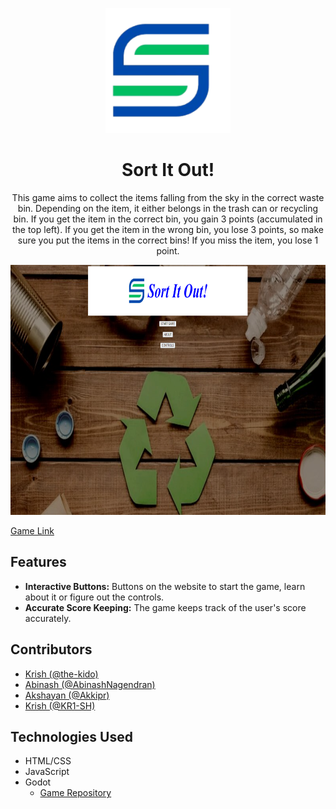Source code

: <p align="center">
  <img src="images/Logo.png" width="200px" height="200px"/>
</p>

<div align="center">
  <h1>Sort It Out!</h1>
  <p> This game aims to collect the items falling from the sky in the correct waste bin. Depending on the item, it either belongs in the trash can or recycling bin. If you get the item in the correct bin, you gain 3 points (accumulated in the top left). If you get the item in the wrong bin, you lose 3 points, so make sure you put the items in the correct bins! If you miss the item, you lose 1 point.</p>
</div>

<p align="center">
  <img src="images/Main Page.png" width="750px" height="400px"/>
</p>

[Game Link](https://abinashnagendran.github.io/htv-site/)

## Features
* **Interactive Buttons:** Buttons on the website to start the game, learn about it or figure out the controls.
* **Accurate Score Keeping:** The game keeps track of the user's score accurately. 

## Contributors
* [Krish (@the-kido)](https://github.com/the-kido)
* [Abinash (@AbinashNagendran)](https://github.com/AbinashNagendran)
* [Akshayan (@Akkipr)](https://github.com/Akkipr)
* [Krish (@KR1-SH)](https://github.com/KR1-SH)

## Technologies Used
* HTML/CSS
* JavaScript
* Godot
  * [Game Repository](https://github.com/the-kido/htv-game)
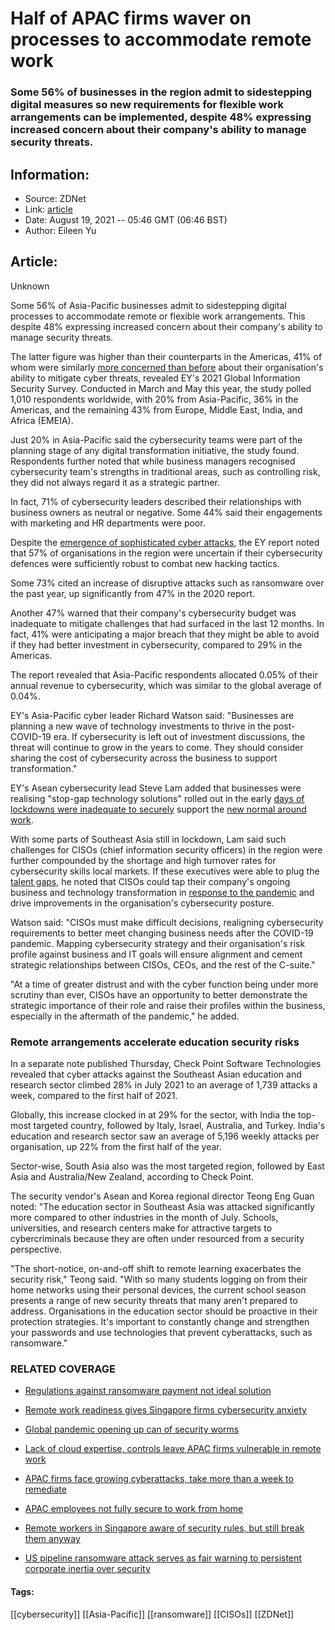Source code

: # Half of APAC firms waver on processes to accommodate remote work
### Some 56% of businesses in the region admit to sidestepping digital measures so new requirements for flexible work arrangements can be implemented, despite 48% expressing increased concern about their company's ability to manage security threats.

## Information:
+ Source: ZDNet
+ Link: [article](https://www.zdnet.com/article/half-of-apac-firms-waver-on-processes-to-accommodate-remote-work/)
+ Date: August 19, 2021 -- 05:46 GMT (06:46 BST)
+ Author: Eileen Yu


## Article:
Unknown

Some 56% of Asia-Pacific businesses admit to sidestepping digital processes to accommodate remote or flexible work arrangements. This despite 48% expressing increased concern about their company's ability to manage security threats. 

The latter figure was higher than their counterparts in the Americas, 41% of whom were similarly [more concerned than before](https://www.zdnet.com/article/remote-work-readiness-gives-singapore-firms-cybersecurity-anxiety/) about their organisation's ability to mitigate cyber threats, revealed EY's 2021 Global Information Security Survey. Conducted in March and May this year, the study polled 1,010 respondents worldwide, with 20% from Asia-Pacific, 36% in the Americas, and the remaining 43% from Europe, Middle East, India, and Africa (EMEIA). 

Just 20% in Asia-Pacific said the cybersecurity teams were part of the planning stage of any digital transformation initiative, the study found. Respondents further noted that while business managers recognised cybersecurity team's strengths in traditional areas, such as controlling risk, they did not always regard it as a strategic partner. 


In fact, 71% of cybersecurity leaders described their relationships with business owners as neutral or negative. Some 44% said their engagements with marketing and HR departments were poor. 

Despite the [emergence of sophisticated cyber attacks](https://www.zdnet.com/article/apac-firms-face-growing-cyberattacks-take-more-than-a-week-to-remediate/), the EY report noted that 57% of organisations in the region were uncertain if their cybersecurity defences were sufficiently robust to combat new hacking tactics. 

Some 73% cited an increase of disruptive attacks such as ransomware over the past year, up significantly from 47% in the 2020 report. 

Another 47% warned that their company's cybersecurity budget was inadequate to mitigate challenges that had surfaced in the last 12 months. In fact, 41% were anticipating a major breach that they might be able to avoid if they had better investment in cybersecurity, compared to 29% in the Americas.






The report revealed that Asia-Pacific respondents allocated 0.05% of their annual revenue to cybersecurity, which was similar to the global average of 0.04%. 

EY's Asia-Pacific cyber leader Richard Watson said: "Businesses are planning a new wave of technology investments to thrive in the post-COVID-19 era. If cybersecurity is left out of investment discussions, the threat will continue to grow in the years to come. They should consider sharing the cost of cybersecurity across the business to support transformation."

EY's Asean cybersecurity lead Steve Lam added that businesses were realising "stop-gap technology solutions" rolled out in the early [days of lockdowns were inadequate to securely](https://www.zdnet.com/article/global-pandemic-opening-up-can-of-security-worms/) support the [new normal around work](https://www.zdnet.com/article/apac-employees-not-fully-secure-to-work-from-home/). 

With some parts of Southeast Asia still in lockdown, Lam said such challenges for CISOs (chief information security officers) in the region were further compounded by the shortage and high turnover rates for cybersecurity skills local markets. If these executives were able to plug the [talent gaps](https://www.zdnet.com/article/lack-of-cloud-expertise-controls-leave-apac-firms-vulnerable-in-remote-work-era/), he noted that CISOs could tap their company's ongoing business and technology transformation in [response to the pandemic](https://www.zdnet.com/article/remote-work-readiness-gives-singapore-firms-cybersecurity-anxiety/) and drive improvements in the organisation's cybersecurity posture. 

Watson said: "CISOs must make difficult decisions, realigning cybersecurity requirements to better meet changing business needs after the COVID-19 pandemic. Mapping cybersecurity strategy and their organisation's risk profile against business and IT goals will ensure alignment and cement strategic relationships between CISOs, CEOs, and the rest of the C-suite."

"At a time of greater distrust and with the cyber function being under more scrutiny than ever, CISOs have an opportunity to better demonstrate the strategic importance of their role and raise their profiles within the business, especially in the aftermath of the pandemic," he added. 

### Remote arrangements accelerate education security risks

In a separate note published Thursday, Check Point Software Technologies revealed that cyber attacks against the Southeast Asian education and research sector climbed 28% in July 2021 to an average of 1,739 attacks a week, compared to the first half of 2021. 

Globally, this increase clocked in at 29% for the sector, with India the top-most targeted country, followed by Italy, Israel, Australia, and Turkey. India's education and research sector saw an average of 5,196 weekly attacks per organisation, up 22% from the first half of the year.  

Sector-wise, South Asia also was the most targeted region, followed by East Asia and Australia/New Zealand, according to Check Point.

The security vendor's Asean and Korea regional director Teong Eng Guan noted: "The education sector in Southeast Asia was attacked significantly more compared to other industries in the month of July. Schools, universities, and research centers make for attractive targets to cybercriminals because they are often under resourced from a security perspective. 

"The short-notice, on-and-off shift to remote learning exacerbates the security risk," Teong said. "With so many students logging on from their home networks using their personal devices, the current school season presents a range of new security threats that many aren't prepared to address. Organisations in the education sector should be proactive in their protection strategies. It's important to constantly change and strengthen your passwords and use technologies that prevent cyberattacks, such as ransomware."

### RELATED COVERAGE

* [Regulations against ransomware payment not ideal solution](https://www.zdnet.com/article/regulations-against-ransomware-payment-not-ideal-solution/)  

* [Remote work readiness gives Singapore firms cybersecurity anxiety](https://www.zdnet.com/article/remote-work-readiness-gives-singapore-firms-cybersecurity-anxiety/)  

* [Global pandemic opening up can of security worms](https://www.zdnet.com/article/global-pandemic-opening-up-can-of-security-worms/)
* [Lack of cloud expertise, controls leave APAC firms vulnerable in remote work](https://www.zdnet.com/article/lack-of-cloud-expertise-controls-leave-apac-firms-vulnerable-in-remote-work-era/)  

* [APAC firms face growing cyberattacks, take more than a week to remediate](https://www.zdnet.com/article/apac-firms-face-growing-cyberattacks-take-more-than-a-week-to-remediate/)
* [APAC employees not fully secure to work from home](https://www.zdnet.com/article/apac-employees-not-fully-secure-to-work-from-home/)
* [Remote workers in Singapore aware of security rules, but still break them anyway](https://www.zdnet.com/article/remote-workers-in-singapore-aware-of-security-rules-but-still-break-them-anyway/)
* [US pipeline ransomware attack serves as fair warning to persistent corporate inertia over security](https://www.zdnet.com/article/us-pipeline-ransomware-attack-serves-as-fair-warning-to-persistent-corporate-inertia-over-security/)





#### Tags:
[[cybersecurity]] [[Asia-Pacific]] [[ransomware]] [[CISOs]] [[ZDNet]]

## What is expected
Your task is to restate, word for word, only those lines above that fall between the line holding "<h1>Sort It Out!</h1>" and the line holding "## Contributors", inclusive.

## Answer box
  <h1>Sort It Out!</h1>
  <p> This game aims to collect the items falling from the sky in the correct waste bin. Depending on the item, it either belongs in the trash can or recycling bin. If you get the item in the correct bin, you gain 3 points (accumulated in the top left). If you get the item in the wrong bin, you lose 3 points, so make sure you put the items in the correct bins! If you miss the item, you lose 1 point.</p>
</div>

<p align="center">
  <img src="images/Main Page.png" width="750px" height="400px"/>
</p>

[Game Link](https://abinashnagendran.github.io/htv-site/)

## Features
* **Interactive Buttons:** Buttons on the website to start the game, learn about it or figure out the controls.
* **Accurate Score Keeping:** The game keeps track of the user's score accurately. 

## Contributors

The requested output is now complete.